Asked how good a job the police were doing at being visible in their local area, only 25% thought they were. Just 26% agreed that the police were doing a good job at tackling anti-social behaviour and only 24% said the same about tackling crime more generally.
Of those who had been a recent victim of crime, most said that they were dissatisfied with the police’s response – and hearing their stories in focus groups it wasn’t hard to understand why. Most felt that they had been fobbed off with little more than a crime reference number, while others told us that the police didn’t even bother looking at relevant CCTV footage. Perhaps most depressingly, those in more deprived communities told us that they often felt the police’s response would be different if they were in a wealthy area.
That growing sense that the police are failing to fulfil their basic responsibilities to tackle crime and anti-social behaviour, combined with a series of high-profile scandals, has led to a severe erosion of faith in the force. Barely half (52%) of the public now say they trust the police. That lack of confidence makes officers’ jobs – which depend on community support, consent and cooperation – even harder.
But the public’s answer to these problems is more policing, not less. Just 16% of the public think that we should defund the police – and that view is concentrated in the mainly urban, well-educated Progressive Activist segment of the population. Indeed, the most popular option for tackling crime is ‘more visible policing’. The public know that having more bobbies on the beat works – it makes communities feel safer, deters crime and makes catching criminals easier.
That’s why voters want to see the police come out from behind their desks and get back onto the streets. There is also no doubt that while it’s hugely important that the police understand and respect the communities they serve, the public worry that the focus on diversity and inclusion has gone too far – and are now more than twice as likely as not to think that the police are more focused on being woke than solving crimes.
Beyond better policing, the public support a mixed approach to tackling rising crime. Longer and harsher sentences for criminals (particularly repeat offenders) tops the list, but so too does more support for mental health services and tackling rough sleeping, to take pressure off the police and divert people away from the criminal justice system.
Similarly, there is no doubt the public want parents to step up in disciplining their children, and for them to face consequences for not doing so. They also want young people who commit vandalism to be made to clean it up on the spot, while also lamenting the lack of opportunities clubs, activities and support to keep young people away from crime.
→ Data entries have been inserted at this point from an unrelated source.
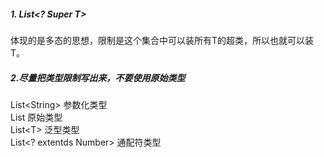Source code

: ##### 1. List<? Super T>  

体现的是多态的思想，限制是这个集合中可以装所有T的超类，所以也就可以装T。


##### 2.尽量把类型限制写出来，不要使用原始类型  
List\<String\> 参数化类型  
List 原始类型  
List\<T\> 泛型类型  
List<? extentds Number> 通配符类型

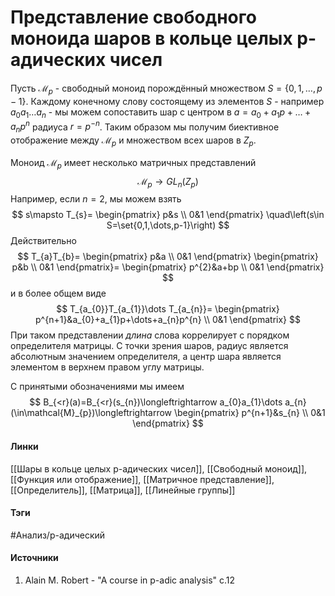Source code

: # Представление свободного моноида шаров в кольце целых p-адических чисел
Пусть $\mathcal{M}_{p}$ - свободный моноид порождённый множеством $S=\{0,1,\dots,p-1\}$. Каждому конечному слову состоящему из элементов $S$ - например $a_{0}a_{1}\dots a_{n}$ - мы можем сопоставить шар с центром в $a=a_{0}+a_{1}p+\dots+a_{n}p^{n}$ радиуса $r=p^{-n}$. Таким образом мы получим биективное отображение между $\mathcal{M}_{p}$ и множеством всех шаров в $Z_{p}$.

Моноид $\mathcal{M}_{p}$ имеет несколько матричных представлений
$$
\mathcal{M}_{p}\to GL_{n}(Z_{p})
$$
Например, если $n=2$, мы можем взять
$$
s\mapsto T_{s}=
\begin{pmatrix}
p&s \\ 
0&1
\end{pmatrix}
\quad\left(s\in S=\set{0,1,\dots,p-1}\right)
$$
Действительно
$$
T_{a}T_{b}=
\begin{pmatrix}
p&a \\ 
0&1
\end{pmatrix}
\begin{pmatrix}
p&b \\ 
0&1
\end{pmatrix}=
\begin{pmatrix}
p^{2}&a+bp \\ 
0&1
\end{pmatrix}
$$
и в более общем виде
$$
T_{a_{0}}T_{a_{1}}\dots T_{a_{n}}=
\begin{pmatrix}
p^{n+1}&a_{0}+a_{1}p+\dots+a_{n}p^{n} \\ 
0&1
\end{pmatrix}
$$
При таком представлении *длина* слова коррелирует с порядком определителя матрицы. С точки зрения шаров, радиус является абсолютным значением определителя, а центр шара является элементом в верхнем правом углу матрицы.

С принятыми обозначениями мы имеем
$$
B_{<r}(a)=B_{<r}(s_{n})\longleftrightarrow a_{0}a_{1}\dots a_{n}(\in\mathcal{M}_{p})\longleftrightarrow
\begin{pmatrix}
p^{n+1}&s_{n} \\ 
0&1
\end{pmatrix}
$$
#### Линки
 [[Шары в кольце целых p-адических чисел]],
 [[Свободный моноид]],
 [[Функция или отображение]],
 [[Матричное представление]],
 [[Определитель]],
 [[Матрица]],
 [[Линейные группы]]
#### Тэги
 #Анализ/p-адический 
#### Источники
1. Alain M. Robert - "A course in p-adic analysis" c.12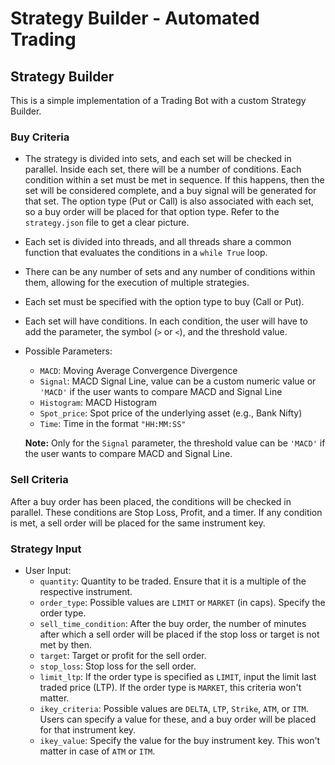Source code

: # Strategy Builder - Automated Trading

## Strategy Builder

This is a simple implementation of a Trading Bot with a custom Strategy Builder.

### Buy Criteria

- The strategy is divided into sets, and each set will be checked in parallel. Inside each set, there will be a number of conditions. Each condition within a set must be met in sequence. If this happens, then the set will be considered complete, and a buy signal will be generated for that set. The option type (Put or Call) is also associated with each set, so a buy order will be placed for that option type. Refer to the `strategy.json` file to get a clear picture.

- Each set is divided into threads, and all threads share a common function that evaluates the conditions in a `while True` loop.

- There can be any number of sets and any number of conditions within them, allowing for the execution of multiple strategies.

- Each set must be specified with the option type to buy (Call or Put).

- Each set will have conditions. In each condition, the user will have to add the parameter, the symbol (`>` or `<`), and the threshold value.

- Possible Parameters:
  - `MACD`: Moving Average Convergence Divergence
  - `Signal`: MACD Signal Line, value can be a custom numeric value or `'MACD'` if the user wants to compare MACD and Signal Line
  - `Histogram`: MACD Histogram
  - `Spot_price`: Spot price of the underlying asset (e.g., Bank Nifty)
  - `Time`: Time in the format `"HH:MM:SS"`

  **Note:** Only for the `Signal` parameter, the threshold value can be `'MACD'` if the user wants to compare MACD and Signal Line.

### Sell Criteria

After a buy order has been placed, the conditions will be checked in parallel. These conditions are Stop Loss, Profit, and a timer. If any condition is met, a sell order will be placed for the same instrument key.

### Strategy Input

- User Input:
  - `quantity`: Quantity to be traded. Ensure that it is a multiple of the respective instrument.
  - `order_type`: Possible values are `LIMIT` or `MARKET` (in caps). Specify the order type.
  - `sell_time_condition`: After the buy order, the number of minutes after which a sell order will be placed if the stop loss or target is not met by then.
  - `target`: Target or profit for the sell order.
  - `stop_loss`: Stop loss for the sell order.
  - `limit_ltp`: If the order type is specified as `LIMIT`, input the limit last traded price (LTP). If the order type is `MARKET`, this criteria won't matter.
  - `ikey_criteria`: Possible values are `DELTA`, `LTP`, `Strike`, `ATM`, or `ITM`. Users can specify a value for these, and a buy order will be placed for that instrument key.
  - `ikey_value`: Specify the value for the buy instrument key. This won't matter in case of `ATM` or `ITM`.
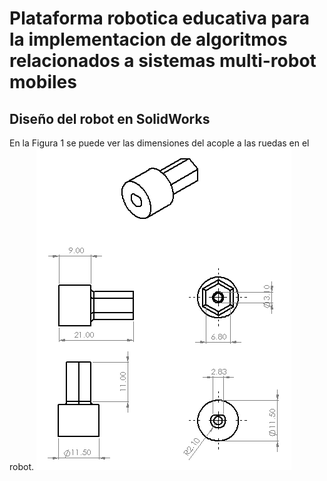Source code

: # Plataforma robotica educativa para la implementacion de algoritmos relacionados a sistemas multi-robot mobiles 
## Diseño del robot en SolidWorks
En la Figura 1 se puede ver las dimensiones del acople a las ruedas en el robot.
![](https://github.com/VerabelGonzales/vera_multi_robot_platform/blob/main/Acople_Motor_II.PNG)
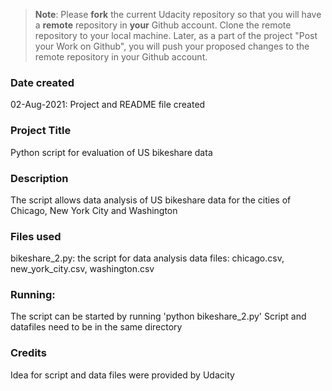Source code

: >**Note**: Please **fork** the current Udacity repository so that you will have a **remote** repository in **your** Github account. Clone the remote repository to your local machine. Later, as a part of the project "Post your Work on Github", you will push your proposed changes to the remote repository in your Github account.

### Date created
02-Aug-2021: Project and README file created

### Project Title
Python script for evaluation of US bikeshare data

### Description
The script allows data analysis of US bikeshare data for the cities of Chicago, New York City and Washington

### Files used
bikeshare_2.py: the script for data analysis
data files: chicago.csv, new_york_city.csv, washington.csv

### Running: 
The script can be started by running 'python bikeshare_2.py'
Script and datafiles need to be in the same directory

### Credits
Idea for script and data files were provided by Udacity

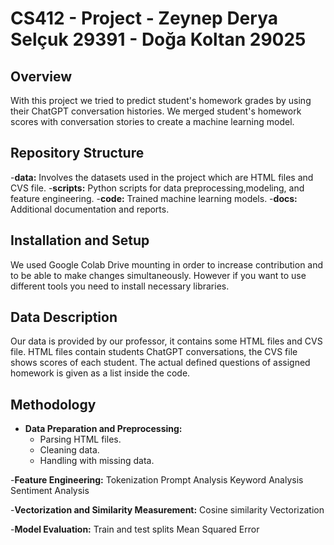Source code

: # CS412 - Project - Zeynep Derya Selçuk 29391 - Doğa Koltan 29025

## Overview
With this project we tried to predict student's homework grades by using their ChatGPT conversation histories. We merged student's homework scores with conversation stories to create a machine learning model.

## Repository Structure
-**data:** Involves the datasets used in the project which are HTML files and CVS file.
-**scripts:** Python scripts for data preprocessing,modeling, and feature engineering.
-**code:** Trained machine learning models.
-**docs:** Additional documentation and reports.

## Installation and Setup
We used Google Colab Drive mounting in order to increase contribution and to be able to make changes simultaneously. However if you want to use different tools you need to install necessary libraries.

## Data Description
Our data is provided by our professor, it contains some HTML files and CVS file. HTML files contain students ChatGPT conversations, the CVS file shows scores of each student. The actual defined questions of assigned homework is given as a list inside the code.

## Methodology
- **Data Preparation and Preprocessing:**
  - Parsing HTML files.
  - Cleaning data.
  - Handling with missing data.

-**Feature Engineering:**
Tokenization
Prompt Analysis
Keyword Analysis
Sentiment Analysis

-**Vectorization and Similarity Measurement:**
Cosine similarity
Vectorization

-**Model Evaluation:**
Train and test splits
Mean Squared Error 


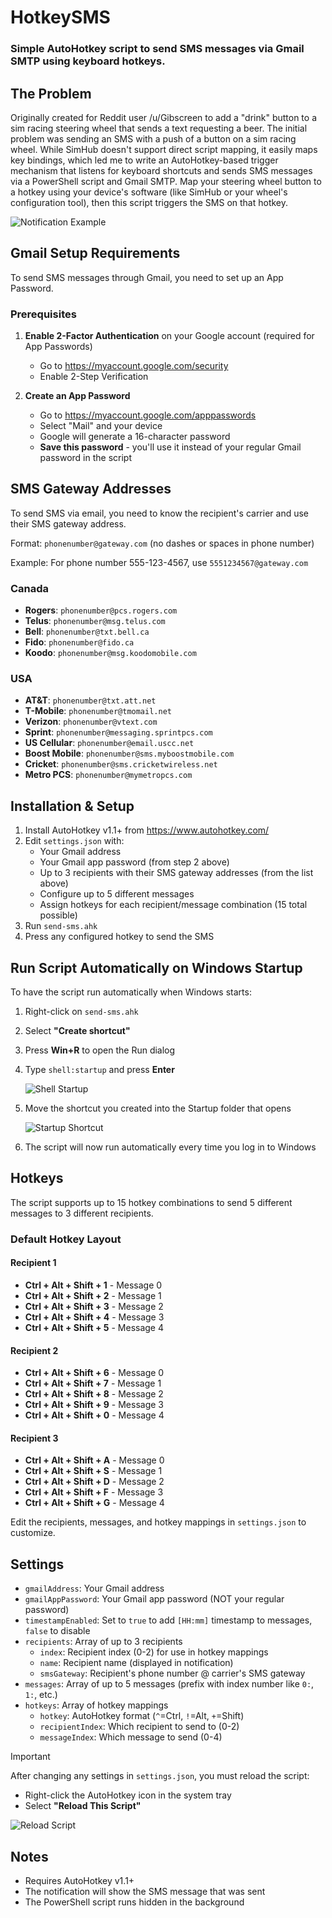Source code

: # HotkeySMS
### Simple AutoHotkey script to send SMS messages via Gmail SMTP using keyboard hotkeys.

## The Problem

Originally created for Reddit user /u/Gibscreen to add a "drink" button to a sim racing steering wheel that sends a text requesting a beer. The initial problem was sending an SMS with a push of a button on a sim racing wheel. While SimHub doesn't support direct script mapping, it easily maps key bindings, which led me to write an AutoHotkey-based trigger mechanism that listens for keyboard shortcuts and sends SMS messages via a PowerShell script and Gmail SMTP. Map your steering wheel button to a hotkey using your device's software (like SimHub or your wheel's configuration tool), then this script triggers the SMS on that hotkey.


![Notification Example](media/notification.png)

## Gmail Setup Requirements

To send SMS messages through Gmail, you need to set up an App Password.

### Prerequisites

1. **Enable 2-Factor Authentication** on your Google account (required for App Passwords)
   - Go to https://myaccount.google.com/security
   - Enable 2-Step Verification

2. **Create an App Password**
   - Go to https://myaccount.google.com/apppasswords
   - Select "Mail" and your device
   - Google will generate a 16-character password
   - **Save this password** - you'll use it instead of your regular Gmail password in the script

## SMS Gateway Addresses

To send SMS via email, you need to know the recipient's carrier and use their SMS gateway address.

Format: `phonenumber@gateway.com` (no dashes or spaces in phone number)

Example: For phone number 555-123-4567, use `5551234567@gateway.com`

### Canada

- **Rogers**: `phonenumber@pcs.rogers.com`
- **Telus**: `phonenumber@msg.telus.com`
- **Bell**: `phonenumber@txt.bell.ca`
- **Fido**: `phonenumber@fido.ca`
- **Koodo**: `phonenumber@msg.koodomobile.com`

### USA

- **AT&T**: `phonenumber@txt.att.net`
- **T-Mobile**: `phonenumber@tmomail.net`
- **Verizon**: `phonenumber@vtext.com`
- **Sprint**: `phonenumber@messaging.sprintpcs.com`
- **US Cellular**: `phonenumber@email.uscc.net`
- **Boost Mobile**: `phonenumber@sms.myboostmobile.com`
- **Cricket**: `phonenumber@sms.cricketwireless.net`
- **Metro PCS**: `phonenumber@mymetropcs.com`

## Installation & Setup

1. Install AutoHotkey v1.1+ from https://www.autohotkey.com/
2. Edit `settings.json` with:
   - Your Gmail address
   - Your Gmail app password (from step 2 above)
   - Up to 3 recipients with their SMS gateway addresses (from the list above)
   - Configure up to 5 different messages
   - Assign hotkeys for each recipient/message combination (15 total possible)
3. Run `send-sms.ahk`
4. Press any configured hotkey to send the SMS

## Run Script Automatically on Windows Startup

To have the script run automatically when Windows starts:

1. Right-click on `send-sms.ahk`
2. Select **"Create shortcut"**
3. Press **Win+R** to open the Run dialog
4. Type `shell:startup` and press **Enter**

   ![Shell Startup](media/shell-startup.png)

5. Move the shortcut you created into the Startup folder that opens

   ![Startup Shortcut](media/startup-shortcut.png)

6. The script will now run automatically every time you log in to Windows

## Hotkeys

The script supports up to 15 hotkey combinations to send 5 different messages to 3 different recipients.

### Default Hotkey Layout

#### Recipient 1
- **Ctrl + Alt + Shift + 1** - Message 0
- **Ctrl + Alt + Shift + 2** - Message 1
- **Ctrl + Alt + Shift + 3** - Message 2
- **Ctrl + Alt + Shift + 4** - Message 3
- **Ctrl + Alt + Shift + 5** - Message 4

#### Recipient 2
- **Ctrl + Alt + Shift + 6** - Message 0
- **Ctrl + Alt + Shift + 7** - Message 1
- **Ctrl + Alt + Shift + 8** - Message 2
- **Ctrl + Alt + Shift + 9** - Message 3
- **Ctrl + Alt + Shift + 0** - Message 4

#### Recipient 3
- **Ctrl + Alt + Shift + A** - Message 0
- **Ctrl + Alt + Shift + S** - Message 1
- **Ctrl + Alt + Shift + D** - Message 2
- **Ctrl + Alt + Shift + F** - Message 3
- **Ctrl + Alt + Shift + G** - Message 4

Edit the recipients, messages, and hotkey mappings in `settings.json` to customize.

## Settings

- `gmailAddress`: Your Gmail address
- `gmailAppPassword`: Your Gmail app password (NOT your regular password)
- `timestampEnabled`: Set to `true` to add `[HH:mm]` timestamp to messages, `false` to disable
- `recipients`: Array of up to 3 recipients
  - `index`: Recipient index (0-2) for use in hotkey mappings
  - `name`: Recipient name (displayed in notification)
  - `smsGateway`: Recipient's phone number @ carrier's SMS gateway
- `messages`: Array of up to 5 messages (prefix with index number like `0:`, `1:`, etc.)
- `hotkeys`: Array of hotkey mappings
  - `hotkey`: AutoHotkey format (`^`=Ctrl, `!`=Alt, `+`=Shift)
  - `recipientIndex`: Which recipient to send to (0-2)
  - `messageIndex`: Which message to send (0-4)

> [!IMPORTANT]
> After changing any settings in `settings.json`, you must reload the script:
> - Right-click the AutoHotkey icon in the system tray
> - Select **"Reload This Script"**
>
> ![Reload Script](media/reload-script.png)

## Notes

- Requires AutoHotkey v1.1+
- The notification will show the SMS message that was sent
- The PowerShell script runs hidden in the background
In perma-crisis Britain it is tempting to dismiss the failure to tackle crime and anti-social behaviour as just another item on the ever-growing ‘to-do list’. But the consequences of that failure are eating away at society and social solidarity like a cancer. Fear of criminals forces the public out of our common and community spaces and behind ever higher fences.
And, of course, it is the most disadvantaged areas that suffer the most. We heard in focus groups, particularly in the Red Wall, that while people supported the Government’s drive to reverse the neglect their communities had experienced, there was no point in making their area look nice because it would just be vandalised in a couple of weeks. That’s why, if the Government is serious about levelling up, it must have a laser-like focus on tackling anti-social behaviour.
Doing so will require the cooperation of local authorities, schools, parents and community groups, and a combination of measures targeted at prevention, deterrence and punishment. But above all, for the public, that job starts and, for the most part, ends with the police. The public want to see that the police have once again got their priorities right and start to put themselves back at the heart of community life.